Saturday is the opening of Minnesota’s 2010 pheasant season. Do you know where your kids are?

If so, and you’re pheasant hunting, they’re probably not with you. And if you’re duck or goose hunting, chances are even less your child (or children) are accompanying you.

Or so license sales of Minnesota waterfowl and pheasant stamps to young hunters ages 16 to 22 in the past 10 years would indicate.

Take pheasant hunting. In 2000, the state sold pheasant stamps to 8,167 hunters ages 16 to 22. Last year, the figure was 6,706.

Granted, in two of the intervening years — 2003 and 2007 — slightly more pheasant stamps were sold to this age group (9,711 and 8,284, respectively) than were sold in 2000. But the trend is clearly in the wrong direction.

The drop-off in young duck hunters is more remarkable still, and parallels the loss of waterfowlers in general in Minnesota.

Take a look: In 2000, Minnesota sold 16,613 waterfowl stamps to hunters ages 16 to 22. This year, the number is 11,175, slightly down from a year ago.

In fact, the last time Minnesota sold more than 13,334 duck stamps to this group was 2004.

Matters look even grimmer if you break out the youngest kids in the 16 to 22 age group. In 2000, 1,307 hunters age 16 purchased state waterfowl stamps. This year that number was 708, and last year it was 553.

And pheasant stamps sold to 16-year-olds? In 2000, the number was 576. Last year (which is better used for comparison, because many ringneck hunters have yet to purchase their 2010 licenses), the number was 372.

In fact, in no age class, 16-year-olds through 22-year-olds, were there more pheasant or waterfowl hunters in 2009 or 2010 than in 2000.

I asked for the data from the DNR to confirm (or refute) my observations in the field, namely that few hunters take their kids with them any longer.

I say “any longer” because it wasn’t always the case, in my experience. Years ago, it was common in Minnesota to see adults and their kids hunting pheasants and ducks together.
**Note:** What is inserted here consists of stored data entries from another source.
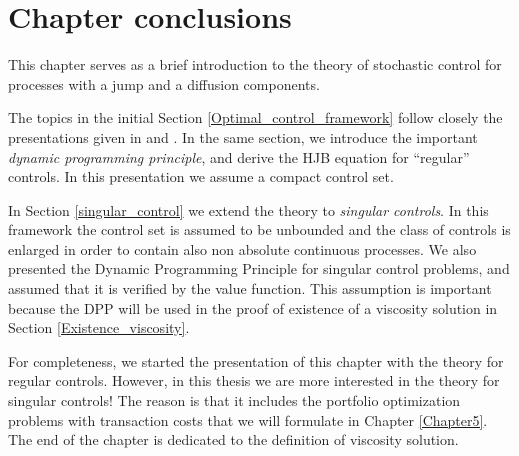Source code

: \section{Chapter conclusions}


This chapter serves as a brief introduction to the theory of stochastic control for processes with a jump and a diffusion components. 

The topics in the initial Section \ref{Optimal_control_framework} follow closely the presentations given in \cite{Skorohod} and \cite{Ph98}.
In the same section, we introduce the important \emph{dynamic programming principle}, and derive the HJB equation for ``regular'' controls.
In this presentation we assume a compact control set.

In Section \ref{singular_control} we extend the theory to \emph{singular controls}. 
In this framework the control set is assumed to be unbounded and the class of controls is enlarged in order to contain also non absolute continuous processes.
We also presented the Dynamic Programming Principle for singular control problems, and assumed that it is verified by the value function. 
This assumption is important because the DPP will be used in the proof of existence of a viscosity solution in Section \ref{Existence_viscosity}.

For completeness, we started the presentation of this chapter with the theory for regular controls. 
However, in this thesis we are more interested in the theory for singular controls! The reason is that it includes the portfolio optimization problems with transaction costs 
that we will formulate in Chapter \ref{Chapter5}.\\
The end of the chapter is dedicated to the definition of viscosity solution.



% 
   


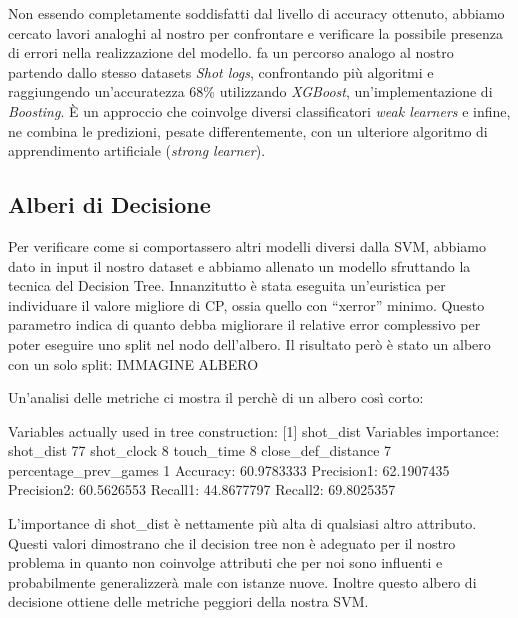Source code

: \par
Non essendo completamente soddisfatti dal livello di accuracy ottenuto, abbiamo cercato lavori analoghi al nostro per confrontare e verificare la possibile presenza di errori nella realizzazione del modello. \cite{predictingNBAst} fa un percorso analogo al nostro partendo dallo stesso datasets \textit{Shot logs}, confrontando più algoritmi e raggiungendo un'accuratezza  68\% utilizzando \textit{XGBoost}, un'implementazione di \textit{Boosting}. È un approccio che coinvolge diversi classificatori \textit{weak learners} e infine, ne combina le predizioni, pesate differentemente, con un ulteriore algoritmo di apprendimento artificiale (\textit{strong learner}).

\subsection{Alberi di Decisione}
Per verificare come si comportassero altri modelli diversi dalla SVM, abbiamo dato in input il nostro dataset e abbiamo allenato un modello sfruttando la tecnica del Decision Tree.
Innanzitutto è stata eseguita un’euristica per individuare il valore migliore di CP, ossia quello con “xerror” minimo. Questo parametro indica di quanto debba migliorare il relative error complessivo per poter eseguire uno split nel nodo dell'albero.
Il risultato però è stato un albero con un solo split:
IMMAGINE ALBERO

Un’analisi delle metriche ci mostra il perchè di un albero così corto:

Variables actually used in tree construction:
[1] shot\_dist
Variables importance:
shot\_dist 77
shot\_clock 8
touch\_time 8
close\_def\_distance 7
percentage\_prev\_games 1
Accuracy: 60.9783333
Precision1: 62.1907435
Precision2: 60.5626553
Recall1: 44.8677797
Recall2: 69.8025357

L’importance di shot\_dist è nettamente più alta di qualsiasi altro attributo.
Questi valori dimostrano che il decision tree non è adeguato per il nostro problema in quanto non coinvolge attributi che per noi sono influenti e probabilmente generalizzerà male con istanze nuove.
Inoltre questo albero di decisione ottiene delle metriche peggiori della nostra SVM.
Granted, adult hunters are aging, and many no longer have young kids at home. Also, the number of Minnesotans between the ages, say, of 16 and 30, is significantly smaller than the number of Minnesotans between 50 and 64. So it makes sense that fewer young hunters would be in the field today than was the case 30 or 40 years ago.

Still, the apparent drop-off of young Minnesotans from duck and pheasant hunting in only the past 10 years should alarm anyone interested in sustaining these traditions and the wildlife populations they support.

What can be done? Whatever it is, Pheasants Forever seems to be headed in the right direction. In the same 10-year period, the number of “Ringneck” (youth) PF members rose from 6,825 to 18,173 — the result, said PF vice president of marketing Bob St. Pierre, of an intense effort to recruit young people to the group’s banquets. (Between 2000 and 2010, PF’s overall membership also rose, from 92,255 to 125,085.)

What happens when the figures being compared between 2000 and 2010 aren’t pheasant or duck stamps sold to young hunters, but the number of people graduating from the state’s hunter education program?

There you get a different picture, because that number has stayed fairly constant during the decade at about 23,500.

I’m sure many of those graduates are hunting deer and not birds, or are not hunting at all. But it’s important to note also that, according to DNR enforcement Capt. Mike Hammer, about a third of the hunter-ed graduates today are female. Yet a far smaller percentage of adult hunters are female, in the neighborhood of 10 percent.

Ducks Unlimited, Delta Waterfowl and the Minnesota Waterfowl Association also have aggressive recruitment programs that attempt to attract young people to hunting. There’s self-interest here: the groups’ futures are dim if young members aren’t in the pipeline.

But the broader interest is the one we should keep in mind, namely that the people involved in day-to-day conservation know that throughout history, the cost of protecting wild habitats has fallen almost exclusively to hunters. As their ranks thin, less of that work can be accomplished.

So: The pheasant opener is Saturday.

Where will your kids be?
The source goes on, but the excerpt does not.